### TASK TO CARRY OUT
Lines in the listing below that contain the string "right" are to be found and copied.

### MATERIAL FOR THIS EXERCISE
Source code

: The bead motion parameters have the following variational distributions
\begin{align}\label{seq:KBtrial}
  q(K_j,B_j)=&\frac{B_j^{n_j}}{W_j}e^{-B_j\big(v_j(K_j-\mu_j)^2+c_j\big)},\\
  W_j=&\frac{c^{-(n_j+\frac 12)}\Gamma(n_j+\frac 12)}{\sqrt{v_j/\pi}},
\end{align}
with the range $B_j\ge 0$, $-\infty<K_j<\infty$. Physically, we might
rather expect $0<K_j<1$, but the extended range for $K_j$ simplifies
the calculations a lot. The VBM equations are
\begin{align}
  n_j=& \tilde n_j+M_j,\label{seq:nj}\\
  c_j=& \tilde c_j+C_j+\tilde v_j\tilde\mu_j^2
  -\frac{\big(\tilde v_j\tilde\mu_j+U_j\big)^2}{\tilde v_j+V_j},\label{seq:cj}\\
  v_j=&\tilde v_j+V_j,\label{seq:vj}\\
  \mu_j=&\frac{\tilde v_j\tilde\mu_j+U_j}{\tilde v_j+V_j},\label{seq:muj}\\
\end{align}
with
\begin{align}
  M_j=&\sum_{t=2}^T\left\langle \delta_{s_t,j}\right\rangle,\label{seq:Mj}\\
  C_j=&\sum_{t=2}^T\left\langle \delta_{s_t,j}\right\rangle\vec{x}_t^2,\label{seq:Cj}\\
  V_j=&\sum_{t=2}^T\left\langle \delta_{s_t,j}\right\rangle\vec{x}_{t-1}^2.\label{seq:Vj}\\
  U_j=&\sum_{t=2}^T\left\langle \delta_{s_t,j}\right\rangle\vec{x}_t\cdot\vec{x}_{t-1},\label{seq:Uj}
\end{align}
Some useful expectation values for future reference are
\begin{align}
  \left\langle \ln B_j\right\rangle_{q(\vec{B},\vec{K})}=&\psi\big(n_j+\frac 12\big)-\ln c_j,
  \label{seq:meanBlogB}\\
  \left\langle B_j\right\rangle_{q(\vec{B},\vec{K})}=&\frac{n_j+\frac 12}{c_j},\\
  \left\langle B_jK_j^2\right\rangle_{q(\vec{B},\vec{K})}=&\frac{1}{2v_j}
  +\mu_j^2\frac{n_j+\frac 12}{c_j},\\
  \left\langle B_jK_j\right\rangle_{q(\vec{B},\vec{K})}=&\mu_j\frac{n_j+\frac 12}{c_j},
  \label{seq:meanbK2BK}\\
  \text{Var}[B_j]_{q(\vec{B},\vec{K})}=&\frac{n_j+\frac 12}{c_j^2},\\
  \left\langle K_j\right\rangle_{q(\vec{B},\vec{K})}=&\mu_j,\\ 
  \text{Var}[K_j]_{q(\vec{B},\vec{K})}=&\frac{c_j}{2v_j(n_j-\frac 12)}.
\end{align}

### WRITTEN RESPONSE
  M_j=&\sum_{t=2}^T\left\langle \delta_{s_t,j}\right\rangle,\label{seq:Mj}\\
  C_j=&\sum_{t=2}^T\left\langle \delta_{s_t,j}\right\rangle\vec{x}_t^2,\label{seq:Cj}\\
  V_j=&\sum_{t=2}^T\left\langle \delta_{s_t,j}\right\rangle\vec{x}_{t-1}^2.\label{seq:Vj}\\
  U_j=&\sum_{t=2}^T\left\langle \delta_{s_t,j}\right\rangle\vec{x}_t\cdot\vec{x}_{t-1},\label{seq:Uj}
  \left\langle \ln B_j\right\rangle_{q(\vec{B},\vec{K})}=&\psi\big(n_j+\frac 12\big)-\ln c_j,
  \left\langle B_j\right\rangle_{q(\vec{B},\vec{K})}=&\frac{n_j+\frac 12}{c_j},\\
  \left\langle B_jK_j^2\right\rangle_{q(\vec{B},\vec{K})}=&\frac{1}{2v_j}
  \left\langle B_jK_j\right\rangle_{q(\vec{B},\vec{K})}=&\mu_j\frac{n_j+\frac 12}{c_j},
  \left\langle K_j\right\rangle_{q(\vec{B},\vec{K})}=&\mu_j,\\ 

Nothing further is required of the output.